Current economy could cause surge in future oil prices
An International Energy Agency (IEA) report says the current drop in energy investment because of the economic slowdown could cause a severe increase in oil prices within three years, according to The Wall Street Journal. The report emphasizes the increasing risk that crude oil supply could tighten quickly once the world economy recovers.
In recent months, oil companies and investors have cancelled or postponed about $170 billion of energy investment equivalent to roughly 2 million barrels per day in future oil supply. An additional 4.2 million barrels per day in future oil supply has been delayed by at least 18 months.
"What we're saying is that come around 2012, the effects of this big recession on oil investment and capacity, if current trends continue, could be severe with much higher oil prices," says IEA Chief Economist Fatih Birol.

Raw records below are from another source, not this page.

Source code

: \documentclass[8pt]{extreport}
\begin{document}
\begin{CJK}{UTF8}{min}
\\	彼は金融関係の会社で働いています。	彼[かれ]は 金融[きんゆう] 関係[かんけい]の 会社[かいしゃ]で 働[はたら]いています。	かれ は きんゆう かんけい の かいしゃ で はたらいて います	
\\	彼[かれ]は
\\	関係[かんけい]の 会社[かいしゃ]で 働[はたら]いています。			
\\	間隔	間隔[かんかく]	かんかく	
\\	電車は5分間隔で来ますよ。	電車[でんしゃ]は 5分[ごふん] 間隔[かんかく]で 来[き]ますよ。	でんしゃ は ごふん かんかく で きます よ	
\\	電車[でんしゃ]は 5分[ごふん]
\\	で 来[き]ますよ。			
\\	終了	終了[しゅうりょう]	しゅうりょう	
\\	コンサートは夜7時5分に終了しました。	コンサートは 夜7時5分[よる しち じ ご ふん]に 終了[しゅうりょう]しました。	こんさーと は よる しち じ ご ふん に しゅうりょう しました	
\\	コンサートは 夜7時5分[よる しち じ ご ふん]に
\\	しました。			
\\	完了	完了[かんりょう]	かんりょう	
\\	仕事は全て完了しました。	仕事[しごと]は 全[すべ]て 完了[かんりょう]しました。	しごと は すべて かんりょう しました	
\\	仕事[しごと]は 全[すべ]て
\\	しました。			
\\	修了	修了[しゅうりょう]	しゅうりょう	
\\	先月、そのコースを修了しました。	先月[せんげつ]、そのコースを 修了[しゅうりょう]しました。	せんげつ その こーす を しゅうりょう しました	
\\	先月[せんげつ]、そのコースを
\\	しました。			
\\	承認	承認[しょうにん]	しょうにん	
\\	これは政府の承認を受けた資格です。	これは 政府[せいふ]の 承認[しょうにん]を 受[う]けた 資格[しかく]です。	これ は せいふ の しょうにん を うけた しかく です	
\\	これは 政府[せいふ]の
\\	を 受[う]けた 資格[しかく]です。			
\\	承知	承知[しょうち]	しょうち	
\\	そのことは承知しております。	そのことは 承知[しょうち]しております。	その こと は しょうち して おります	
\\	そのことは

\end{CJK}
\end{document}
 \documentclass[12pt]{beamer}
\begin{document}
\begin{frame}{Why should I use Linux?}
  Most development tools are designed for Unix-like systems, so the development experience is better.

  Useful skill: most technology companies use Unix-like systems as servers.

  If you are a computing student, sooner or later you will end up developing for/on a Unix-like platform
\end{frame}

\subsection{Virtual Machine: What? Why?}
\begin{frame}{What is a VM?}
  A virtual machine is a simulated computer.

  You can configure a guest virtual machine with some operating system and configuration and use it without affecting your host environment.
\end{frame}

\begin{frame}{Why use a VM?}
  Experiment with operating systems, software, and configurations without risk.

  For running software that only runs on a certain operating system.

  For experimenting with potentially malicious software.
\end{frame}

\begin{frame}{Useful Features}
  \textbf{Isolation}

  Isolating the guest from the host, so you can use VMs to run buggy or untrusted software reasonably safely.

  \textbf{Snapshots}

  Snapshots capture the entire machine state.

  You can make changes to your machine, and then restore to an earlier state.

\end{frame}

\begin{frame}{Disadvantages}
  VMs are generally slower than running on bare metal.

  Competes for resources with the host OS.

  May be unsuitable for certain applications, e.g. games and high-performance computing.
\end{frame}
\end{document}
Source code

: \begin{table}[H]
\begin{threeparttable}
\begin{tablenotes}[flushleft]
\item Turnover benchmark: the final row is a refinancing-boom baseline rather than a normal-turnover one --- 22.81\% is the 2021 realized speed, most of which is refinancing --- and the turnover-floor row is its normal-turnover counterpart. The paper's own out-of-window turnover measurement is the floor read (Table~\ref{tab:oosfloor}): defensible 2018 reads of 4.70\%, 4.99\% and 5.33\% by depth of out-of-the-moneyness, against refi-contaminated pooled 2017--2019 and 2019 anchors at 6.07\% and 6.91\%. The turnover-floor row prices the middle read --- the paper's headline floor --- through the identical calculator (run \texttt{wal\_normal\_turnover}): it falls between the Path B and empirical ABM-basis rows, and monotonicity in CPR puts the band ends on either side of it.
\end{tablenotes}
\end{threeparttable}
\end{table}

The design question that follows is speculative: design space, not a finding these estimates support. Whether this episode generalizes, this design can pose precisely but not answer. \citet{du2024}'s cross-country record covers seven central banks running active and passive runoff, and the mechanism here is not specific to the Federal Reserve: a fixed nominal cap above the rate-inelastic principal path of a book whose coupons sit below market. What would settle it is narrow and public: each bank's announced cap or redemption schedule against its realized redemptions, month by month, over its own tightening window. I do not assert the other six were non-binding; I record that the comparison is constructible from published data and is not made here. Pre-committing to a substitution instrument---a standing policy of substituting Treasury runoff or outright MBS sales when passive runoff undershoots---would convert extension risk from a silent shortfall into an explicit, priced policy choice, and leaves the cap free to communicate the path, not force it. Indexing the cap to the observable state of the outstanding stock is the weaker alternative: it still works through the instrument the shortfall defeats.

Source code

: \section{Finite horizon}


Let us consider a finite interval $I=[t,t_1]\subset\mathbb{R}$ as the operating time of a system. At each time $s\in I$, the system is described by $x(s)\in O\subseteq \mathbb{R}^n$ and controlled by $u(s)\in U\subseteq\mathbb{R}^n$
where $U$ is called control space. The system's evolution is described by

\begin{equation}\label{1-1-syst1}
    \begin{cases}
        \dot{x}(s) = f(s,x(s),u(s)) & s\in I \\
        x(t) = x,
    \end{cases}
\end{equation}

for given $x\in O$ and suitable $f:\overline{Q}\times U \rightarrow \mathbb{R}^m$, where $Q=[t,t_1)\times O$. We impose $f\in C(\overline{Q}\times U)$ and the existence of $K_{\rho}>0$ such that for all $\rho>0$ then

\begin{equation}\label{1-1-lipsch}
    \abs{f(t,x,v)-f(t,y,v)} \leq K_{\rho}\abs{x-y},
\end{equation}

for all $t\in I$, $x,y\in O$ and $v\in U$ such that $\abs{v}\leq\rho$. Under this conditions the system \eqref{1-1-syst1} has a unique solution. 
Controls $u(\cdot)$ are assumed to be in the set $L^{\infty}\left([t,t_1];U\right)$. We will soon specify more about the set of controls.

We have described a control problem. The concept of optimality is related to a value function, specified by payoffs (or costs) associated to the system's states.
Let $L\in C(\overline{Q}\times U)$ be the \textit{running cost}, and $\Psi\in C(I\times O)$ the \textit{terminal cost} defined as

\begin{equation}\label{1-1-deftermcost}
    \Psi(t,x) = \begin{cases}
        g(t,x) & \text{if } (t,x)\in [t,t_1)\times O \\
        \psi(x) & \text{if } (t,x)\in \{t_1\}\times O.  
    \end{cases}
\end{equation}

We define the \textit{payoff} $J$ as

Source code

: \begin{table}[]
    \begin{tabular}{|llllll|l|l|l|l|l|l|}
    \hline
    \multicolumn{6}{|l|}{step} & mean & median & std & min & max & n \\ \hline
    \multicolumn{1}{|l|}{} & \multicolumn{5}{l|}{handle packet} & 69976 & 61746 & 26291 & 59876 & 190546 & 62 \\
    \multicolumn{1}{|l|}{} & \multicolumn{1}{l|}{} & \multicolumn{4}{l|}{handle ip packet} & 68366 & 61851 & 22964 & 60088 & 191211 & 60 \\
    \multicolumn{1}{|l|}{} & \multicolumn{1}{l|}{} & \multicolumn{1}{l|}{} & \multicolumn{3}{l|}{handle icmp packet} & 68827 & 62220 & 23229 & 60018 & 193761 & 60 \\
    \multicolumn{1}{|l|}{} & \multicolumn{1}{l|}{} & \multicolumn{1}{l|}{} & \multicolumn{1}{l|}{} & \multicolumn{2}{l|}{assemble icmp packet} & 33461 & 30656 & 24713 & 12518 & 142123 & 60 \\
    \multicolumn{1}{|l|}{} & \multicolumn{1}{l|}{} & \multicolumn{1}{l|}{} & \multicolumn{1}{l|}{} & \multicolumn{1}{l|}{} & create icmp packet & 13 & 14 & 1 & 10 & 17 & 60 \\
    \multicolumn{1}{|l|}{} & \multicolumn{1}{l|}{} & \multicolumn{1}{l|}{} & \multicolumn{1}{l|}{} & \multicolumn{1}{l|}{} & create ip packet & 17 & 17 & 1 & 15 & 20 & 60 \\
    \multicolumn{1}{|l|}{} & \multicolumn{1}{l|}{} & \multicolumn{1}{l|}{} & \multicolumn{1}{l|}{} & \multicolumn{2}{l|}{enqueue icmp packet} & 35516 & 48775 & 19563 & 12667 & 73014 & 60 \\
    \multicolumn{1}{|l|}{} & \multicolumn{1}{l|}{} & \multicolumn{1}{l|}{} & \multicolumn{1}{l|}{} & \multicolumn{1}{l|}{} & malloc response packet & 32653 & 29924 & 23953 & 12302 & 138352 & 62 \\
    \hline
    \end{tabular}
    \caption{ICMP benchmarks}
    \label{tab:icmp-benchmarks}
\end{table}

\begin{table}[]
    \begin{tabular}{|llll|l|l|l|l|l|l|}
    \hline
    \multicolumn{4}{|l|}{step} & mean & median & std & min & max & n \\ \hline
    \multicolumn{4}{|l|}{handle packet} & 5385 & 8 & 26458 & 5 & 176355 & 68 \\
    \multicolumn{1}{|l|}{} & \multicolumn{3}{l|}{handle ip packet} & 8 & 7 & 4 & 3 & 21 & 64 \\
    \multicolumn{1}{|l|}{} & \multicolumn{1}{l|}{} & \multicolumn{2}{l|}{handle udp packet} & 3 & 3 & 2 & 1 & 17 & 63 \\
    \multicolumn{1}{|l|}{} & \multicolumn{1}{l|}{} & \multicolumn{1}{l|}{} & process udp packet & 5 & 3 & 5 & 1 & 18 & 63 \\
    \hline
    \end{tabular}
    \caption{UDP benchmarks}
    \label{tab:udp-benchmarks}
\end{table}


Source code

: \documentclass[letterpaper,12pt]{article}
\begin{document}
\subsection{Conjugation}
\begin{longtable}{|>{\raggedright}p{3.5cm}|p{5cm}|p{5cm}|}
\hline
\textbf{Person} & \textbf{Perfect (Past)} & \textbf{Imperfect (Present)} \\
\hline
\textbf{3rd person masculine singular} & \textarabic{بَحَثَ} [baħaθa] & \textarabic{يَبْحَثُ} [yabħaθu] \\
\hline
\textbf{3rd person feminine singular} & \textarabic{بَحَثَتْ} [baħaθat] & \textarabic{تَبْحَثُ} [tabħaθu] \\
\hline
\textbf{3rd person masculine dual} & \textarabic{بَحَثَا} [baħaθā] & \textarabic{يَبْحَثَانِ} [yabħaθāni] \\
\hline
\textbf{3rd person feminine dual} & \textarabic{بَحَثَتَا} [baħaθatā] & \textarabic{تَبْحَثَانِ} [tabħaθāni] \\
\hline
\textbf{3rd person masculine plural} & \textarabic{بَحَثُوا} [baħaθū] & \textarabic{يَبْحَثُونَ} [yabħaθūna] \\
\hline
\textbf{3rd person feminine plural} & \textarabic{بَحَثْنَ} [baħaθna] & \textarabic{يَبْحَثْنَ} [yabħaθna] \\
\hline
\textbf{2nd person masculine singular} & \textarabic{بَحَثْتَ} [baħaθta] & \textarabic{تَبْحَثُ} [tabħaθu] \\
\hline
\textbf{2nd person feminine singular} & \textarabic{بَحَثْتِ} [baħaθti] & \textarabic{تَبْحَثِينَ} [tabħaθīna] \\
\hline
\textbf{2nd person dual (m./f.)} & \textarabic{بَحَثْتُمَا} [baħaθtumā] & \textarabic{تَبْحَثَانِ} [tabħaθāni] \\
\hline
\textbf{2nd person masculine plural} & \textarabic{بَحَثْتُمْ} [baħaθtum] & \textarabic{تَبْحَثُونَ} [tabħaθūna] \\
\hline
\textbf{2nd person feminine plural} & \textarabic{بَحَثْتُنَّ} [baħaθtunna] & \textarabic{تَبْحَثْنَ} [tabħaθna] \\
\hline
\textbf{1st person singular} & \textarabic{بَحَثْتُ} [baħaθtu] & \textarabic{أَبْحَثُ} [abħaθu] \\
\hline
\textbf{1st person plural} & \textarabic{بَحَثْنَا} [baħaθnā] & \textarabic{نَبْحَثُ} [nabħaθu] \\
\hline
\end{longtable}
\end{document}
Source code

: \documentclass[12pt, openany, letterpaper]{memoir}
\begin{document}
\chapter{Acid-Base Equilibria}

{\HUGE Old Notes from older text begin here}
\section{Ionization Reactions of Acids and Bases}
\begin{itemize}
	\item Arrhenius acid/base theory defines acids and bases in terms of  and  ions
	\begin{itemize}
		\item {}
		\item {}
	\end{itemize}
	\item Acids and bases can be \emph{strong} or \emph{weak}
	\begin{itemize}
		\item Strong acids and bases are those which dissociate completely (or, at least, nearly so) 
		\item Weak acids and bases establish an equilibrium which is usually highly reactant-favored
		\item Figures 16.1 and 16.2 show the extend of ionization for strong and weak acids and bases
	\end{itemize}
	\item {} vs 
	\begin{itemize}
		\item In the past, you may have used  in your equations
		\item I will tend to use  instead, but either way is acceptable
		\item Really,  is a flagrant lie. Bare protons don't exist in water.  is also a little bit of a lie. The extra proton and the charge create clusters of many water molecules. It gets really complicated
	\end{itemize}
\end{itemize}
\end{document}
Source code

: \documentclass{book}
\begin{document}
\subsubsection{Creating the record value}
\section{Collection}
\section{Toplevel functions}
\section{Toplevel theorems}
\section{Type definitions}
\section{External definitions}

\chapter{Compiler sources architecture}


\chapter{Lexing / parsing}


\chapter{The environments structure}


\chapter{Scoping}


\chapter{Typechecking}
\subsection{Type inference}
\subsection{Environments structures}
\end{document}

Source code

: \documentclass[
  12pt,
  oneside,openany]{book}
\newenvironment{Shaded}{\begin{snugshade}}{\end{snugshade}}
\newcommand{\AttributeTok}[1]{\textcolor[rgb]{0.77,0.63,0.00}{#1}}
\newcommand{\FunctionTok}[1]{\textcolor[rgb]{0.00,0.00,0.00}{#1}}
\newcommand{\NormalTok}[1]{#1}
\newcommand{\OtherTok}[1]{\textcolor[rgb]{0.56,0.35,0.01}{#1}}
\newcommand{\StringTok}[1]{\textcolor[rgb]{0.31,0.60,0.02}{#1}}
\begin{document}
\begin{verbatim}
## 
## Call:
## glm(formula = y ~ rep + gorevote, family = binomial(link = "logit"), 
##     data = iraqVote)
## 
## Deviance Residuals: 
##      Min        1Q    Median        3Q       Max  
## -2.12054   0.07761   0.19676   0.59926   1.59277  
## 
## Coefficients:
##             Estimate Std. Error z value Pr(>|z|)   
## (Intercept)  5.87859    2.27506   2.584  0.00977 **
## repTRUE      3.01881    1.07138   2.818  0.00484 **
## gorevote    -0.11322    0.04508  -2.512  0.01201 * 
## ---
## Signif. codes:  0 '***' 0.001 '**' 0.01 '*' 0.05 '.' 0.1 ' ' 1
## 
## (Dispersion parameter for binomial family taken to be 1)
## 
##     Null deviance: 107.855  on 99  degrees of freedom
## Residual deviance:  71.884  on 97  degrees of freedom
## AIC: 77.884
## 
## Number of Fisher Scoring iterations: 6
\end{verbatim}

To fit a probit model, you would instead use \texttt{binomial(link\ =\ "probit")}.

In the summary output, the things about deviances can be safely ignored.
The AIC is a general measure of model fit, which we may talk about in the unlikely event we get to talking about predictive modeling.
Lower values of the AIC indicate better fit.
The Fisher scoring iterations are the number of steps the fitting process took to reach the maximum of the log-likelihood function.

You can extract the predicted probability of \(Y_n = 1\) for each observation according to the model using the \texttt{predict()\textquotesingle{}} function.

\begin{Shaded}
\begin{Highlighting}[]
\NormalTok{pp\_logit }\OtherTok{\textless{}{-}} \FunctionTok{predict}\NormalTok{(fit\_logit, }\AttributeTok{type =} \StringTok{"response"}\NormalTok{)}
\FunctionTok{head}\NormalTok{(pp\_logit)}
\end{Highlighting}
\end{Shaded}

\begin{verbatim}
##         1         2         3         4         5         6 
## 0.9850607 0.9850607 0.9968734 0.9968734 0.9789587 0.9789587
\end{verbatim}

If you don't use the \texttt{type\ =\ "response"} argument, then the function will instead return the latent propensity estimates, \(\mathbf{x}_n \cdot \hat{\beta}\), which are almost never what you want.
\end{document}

The IEA estimates oil demand will drop 3 percent to about 83 million barrels per day this year, which is the sharpest drop in about 30 years. Many analysts say oil prices during the next few years could exceed $100 per barrel because of relatively quick energy consumption growth in markets like China, as well as the fact that much of the world's easy-to-tap oil already has been discovered.
However, oil demand recovery still is difficult to predict. Several governments in developed countries are moving forward with energy efficiency, which could ease oil price increases as oil demand recovers.